EXERCISE INPUTS Block Start

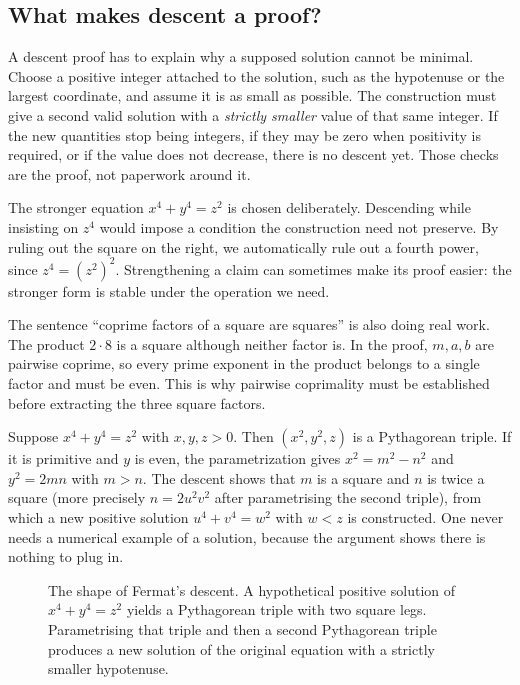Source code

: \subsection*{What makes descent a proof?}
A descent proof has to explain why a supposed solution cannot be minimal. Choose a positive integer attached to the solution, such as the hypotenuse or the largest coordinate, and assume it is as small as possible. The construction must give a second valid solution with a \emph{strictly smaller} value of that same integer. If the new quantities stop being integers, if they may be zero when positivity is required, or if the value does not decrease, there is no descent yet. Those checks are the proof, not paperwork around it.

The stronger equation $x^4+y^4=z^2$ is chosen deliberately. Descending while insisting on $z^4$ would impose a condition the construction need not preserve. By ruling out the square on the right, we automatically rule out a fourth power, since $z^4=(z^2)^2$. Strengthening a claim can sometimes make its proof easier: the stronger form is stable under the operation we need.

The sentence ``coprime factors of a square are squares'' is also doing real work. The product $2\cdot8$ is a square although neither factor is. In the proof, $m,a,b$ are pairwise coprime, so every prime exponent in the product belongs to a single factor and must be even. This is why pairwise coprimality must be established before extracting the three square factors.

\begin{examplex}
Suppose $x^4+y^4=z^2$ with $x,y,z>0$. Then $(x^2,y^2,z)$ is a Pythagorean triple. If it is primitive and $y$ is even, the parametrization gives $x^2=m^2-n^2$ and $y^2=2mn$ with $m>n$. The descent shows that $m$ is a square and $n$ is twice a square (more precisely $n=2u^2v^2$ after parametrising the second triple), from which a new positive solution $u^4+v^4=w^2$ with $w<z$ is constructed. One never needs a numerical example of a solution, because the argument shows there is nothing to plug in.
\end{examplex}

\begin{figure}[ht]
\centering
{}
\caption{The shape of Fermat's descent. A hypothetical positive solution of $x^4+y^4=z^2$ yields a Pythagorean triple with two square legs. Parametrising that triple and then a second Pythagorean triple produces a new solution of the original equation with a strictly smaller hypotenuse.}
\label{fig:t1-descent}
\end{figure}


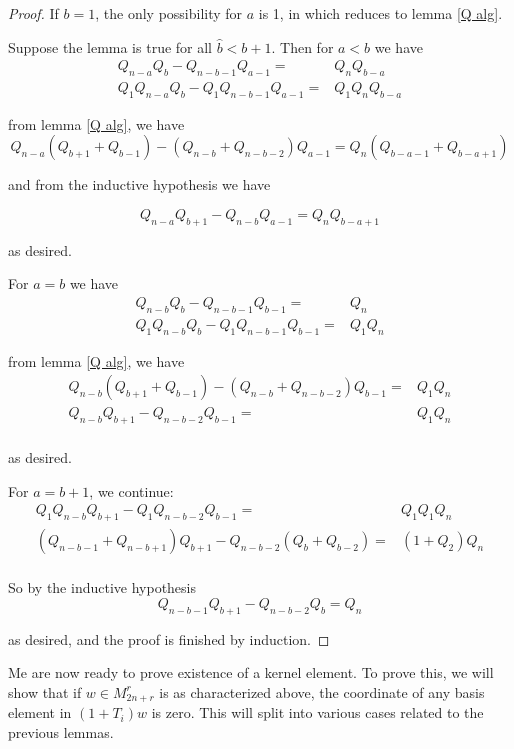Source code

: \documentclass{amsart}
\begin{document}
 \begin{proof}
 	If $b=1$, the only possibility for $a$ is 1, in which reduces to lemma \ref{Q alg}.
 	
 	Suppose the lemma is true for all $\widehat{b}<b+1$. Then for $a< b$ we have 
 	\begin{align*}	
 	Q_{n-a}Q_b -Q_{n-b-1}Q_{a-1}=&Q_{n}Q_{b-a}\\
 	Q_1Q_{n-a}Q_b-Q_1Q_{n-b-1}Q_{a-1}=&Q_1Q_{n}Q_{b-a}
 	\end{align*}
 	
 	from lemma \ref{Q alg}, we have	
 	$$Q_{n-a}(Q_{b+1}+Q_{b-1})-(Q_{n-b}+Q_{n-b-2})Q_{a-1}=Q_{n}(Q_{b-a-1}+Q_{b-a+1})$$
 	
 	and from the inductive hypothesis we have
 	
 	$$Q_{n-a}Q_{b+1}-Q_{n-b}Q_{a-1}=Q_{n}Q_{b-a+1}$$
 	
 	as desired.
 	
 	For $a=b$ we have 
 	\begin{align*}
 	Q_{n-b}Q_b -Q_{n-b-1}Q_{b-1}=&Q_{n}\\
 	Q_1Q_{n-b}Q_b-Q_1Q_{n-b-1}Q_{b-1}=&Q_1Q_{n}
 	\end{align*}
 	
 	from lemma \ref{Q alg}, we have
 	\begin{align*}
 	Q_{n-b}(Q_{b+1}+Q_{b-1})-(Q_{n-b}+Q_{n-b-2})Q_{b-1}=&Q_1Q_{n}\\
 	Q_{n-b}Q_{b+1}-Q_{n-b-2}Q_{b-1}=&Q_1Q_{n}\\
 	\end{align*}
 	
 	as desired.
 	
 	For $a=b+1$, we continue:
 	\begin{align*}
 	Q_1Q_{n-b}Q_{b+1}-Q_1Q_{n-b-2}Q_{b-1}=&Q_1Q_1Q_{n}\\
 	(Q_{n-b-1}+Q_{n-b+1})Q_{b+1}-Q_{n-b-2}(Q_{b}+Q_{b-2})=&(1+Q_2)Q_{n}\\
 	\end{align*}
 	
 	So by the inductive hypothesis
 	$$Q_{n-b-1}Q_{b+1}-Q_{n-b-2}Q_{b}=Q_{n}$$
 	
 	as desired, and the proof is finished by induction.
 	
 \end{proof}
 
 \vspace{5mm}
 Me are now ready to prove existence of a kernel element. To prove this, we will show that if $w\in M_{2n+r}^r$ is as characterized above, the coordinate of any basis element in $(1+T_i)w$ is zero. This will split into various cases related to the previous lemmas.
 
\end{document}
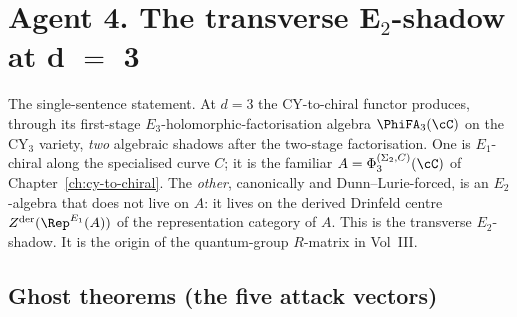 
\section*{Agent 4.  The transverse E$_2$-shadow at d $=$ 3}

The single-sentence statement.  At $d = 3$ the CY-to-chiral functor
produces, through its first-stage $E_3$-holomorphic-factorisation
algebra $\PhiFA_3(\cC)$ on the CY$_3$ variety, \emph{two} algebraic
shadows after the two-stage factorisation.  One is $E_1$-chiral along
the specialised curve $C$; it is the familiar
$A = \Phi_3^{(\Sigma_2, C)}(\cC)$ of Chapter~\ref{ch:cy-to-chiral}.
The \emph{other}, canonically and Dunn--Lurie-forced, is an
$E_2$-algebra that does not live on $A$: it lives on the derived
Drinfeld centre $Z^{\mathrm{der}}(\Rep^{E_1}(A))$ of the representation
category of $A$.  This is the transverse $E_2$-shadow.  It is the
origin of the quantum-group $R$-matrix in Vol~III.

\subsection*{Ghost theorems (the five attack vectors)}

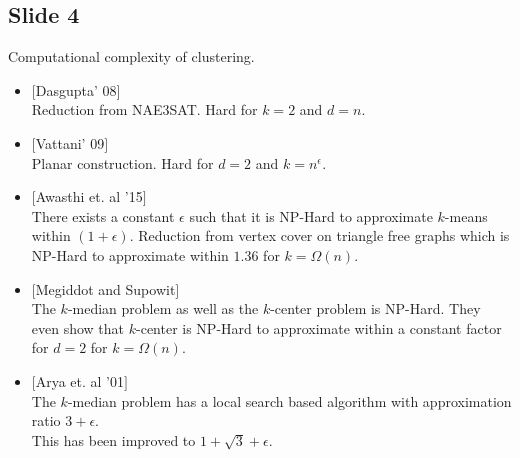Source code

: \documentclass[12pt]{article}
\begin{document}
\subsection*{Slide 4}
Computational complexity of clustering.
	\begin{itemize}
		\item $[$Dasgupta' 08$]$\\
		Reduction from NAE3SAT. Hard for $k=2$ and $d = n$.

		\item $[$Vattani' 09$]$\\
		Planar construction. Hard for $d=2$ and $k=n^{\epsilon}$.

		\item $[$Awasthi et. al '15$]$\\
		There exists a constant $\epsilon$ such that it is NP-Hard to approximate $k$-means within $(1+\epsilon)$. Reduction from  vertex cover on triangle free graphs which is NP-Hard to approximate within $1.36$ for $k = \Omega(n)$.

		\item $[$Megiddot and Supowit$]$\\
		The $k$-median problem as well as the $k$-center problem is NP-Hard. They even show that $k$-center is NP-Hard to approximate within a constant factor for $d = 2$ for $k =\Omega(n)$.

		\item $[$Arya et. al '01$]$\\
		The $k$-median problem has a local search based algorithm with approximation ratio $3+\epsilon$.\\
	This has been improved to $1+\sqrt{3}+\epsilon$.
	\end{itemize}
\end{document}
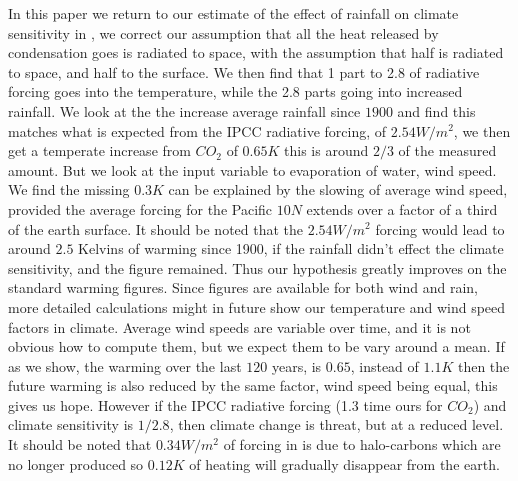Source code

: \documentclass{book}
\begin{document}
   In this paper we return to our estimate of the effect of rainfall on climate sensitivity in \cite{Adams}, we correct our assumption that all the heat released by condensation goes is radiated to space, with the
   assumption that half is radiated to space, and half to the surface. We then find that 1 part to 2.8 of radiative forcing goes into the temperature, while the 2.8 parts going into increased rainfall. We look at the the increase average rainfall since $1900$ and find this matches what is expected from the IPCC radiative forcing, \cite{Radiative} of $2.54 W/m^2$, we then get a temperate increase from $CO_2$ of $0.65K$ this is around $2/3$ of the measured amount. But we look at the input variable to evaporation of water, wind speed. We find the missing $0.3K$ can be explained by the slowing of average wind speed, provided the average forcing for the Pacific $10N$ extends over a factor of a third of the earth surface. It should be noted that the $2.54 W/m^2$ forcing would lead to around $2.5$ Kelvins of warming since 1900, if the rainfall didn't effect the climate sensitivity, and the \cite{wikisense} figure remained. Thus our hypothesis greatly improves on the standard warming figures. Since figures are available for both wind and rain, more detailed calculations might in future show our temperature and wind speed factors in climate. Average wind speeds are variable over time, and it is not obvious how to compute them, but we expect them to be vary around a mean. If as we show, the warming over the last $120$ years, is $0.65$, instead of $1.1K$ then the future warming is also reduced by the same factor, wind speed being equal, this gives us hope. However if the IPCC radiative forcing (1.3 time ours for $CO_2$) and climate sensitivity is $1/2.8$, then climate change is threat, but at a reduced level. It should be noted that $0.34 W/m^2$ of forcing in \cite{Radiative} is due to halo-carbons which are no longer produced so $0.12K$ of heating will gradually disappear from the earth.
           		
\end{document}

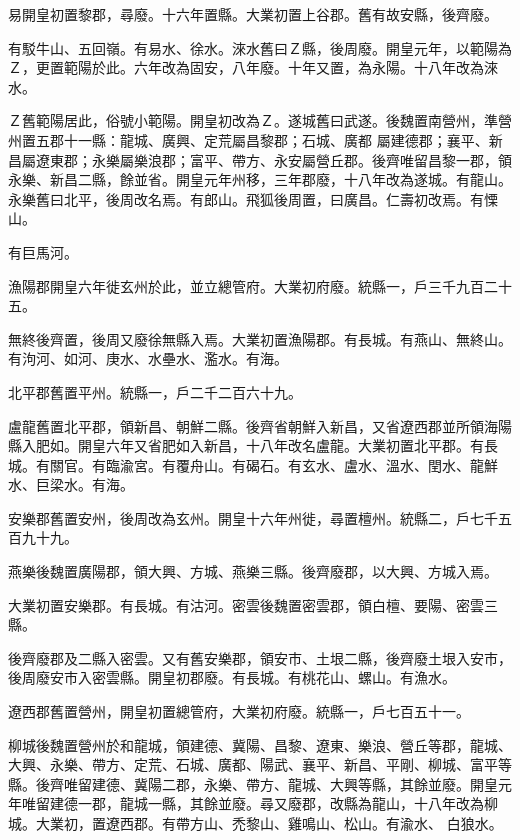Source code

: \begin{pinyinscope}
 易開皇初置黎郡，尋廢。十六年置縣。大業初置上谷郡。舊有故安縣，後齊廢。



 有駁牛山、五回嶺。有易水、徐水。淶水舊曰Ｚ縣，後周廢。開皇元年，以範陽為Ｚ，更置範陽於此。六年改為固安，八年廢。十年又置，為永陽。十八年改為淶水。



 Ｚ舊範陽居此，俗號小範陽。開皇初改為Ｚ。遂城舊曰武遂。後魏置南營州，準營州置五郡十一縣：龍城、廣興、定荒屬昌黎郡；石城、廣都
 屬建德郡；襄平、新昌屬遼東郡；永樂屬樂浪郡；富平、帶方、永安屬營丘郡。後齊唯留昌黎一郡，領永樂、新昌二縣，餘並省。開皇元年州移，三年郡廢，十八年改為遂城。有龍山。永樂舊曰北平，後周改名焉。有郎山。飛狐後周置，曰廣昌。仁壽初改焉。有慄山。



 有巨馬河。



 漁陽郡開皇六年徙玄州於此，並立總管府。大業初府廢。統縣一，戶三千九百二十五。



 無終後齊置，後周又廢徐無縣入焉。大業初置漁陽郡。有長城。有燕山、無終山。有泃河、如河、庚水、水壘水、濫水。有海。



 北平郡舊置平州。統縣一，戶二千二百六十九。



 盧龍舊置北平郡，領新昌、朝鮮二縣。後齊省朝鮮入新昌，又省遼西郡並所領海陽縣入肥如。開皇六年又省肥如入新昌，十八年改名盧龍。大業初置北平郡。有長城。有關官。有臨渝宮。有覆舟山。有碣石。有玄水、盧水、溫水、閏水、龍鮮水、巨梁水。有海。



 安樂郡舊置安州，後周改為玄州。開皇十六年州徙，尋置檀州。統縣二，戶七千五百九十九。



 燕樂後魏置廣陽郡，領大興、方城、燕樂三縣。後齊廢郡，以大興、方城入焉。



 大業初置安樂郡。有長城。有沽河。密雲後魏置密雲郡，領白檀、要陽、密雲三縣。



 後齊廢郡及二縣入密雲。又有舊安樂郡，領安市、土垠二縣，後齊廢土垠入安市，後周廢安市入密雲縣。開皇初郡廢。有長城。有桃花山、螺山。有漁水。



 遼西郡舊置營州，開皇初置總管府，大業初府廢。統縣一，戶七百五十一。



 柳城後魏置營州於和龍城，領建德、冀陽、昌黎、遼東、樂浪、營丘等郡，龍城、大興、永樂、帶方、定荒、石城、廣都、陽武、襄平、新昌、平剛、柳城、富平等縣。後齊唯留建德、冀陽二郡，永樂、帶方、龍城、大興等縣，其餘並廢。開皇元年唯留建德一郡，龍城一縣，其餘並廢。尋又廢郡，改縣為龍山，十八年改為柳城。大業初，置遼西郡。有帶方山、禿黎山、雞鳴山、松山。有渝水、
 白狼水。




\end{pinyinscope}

EXERCISE INPUTS Block End

* TASK: Leave out the pictures and repeat exactly the lines from the start of the material through the line that contains "makes descent a", both included.

* SOLUTION BELOW:
Source code

: \subsection*{What makes descent a proof?}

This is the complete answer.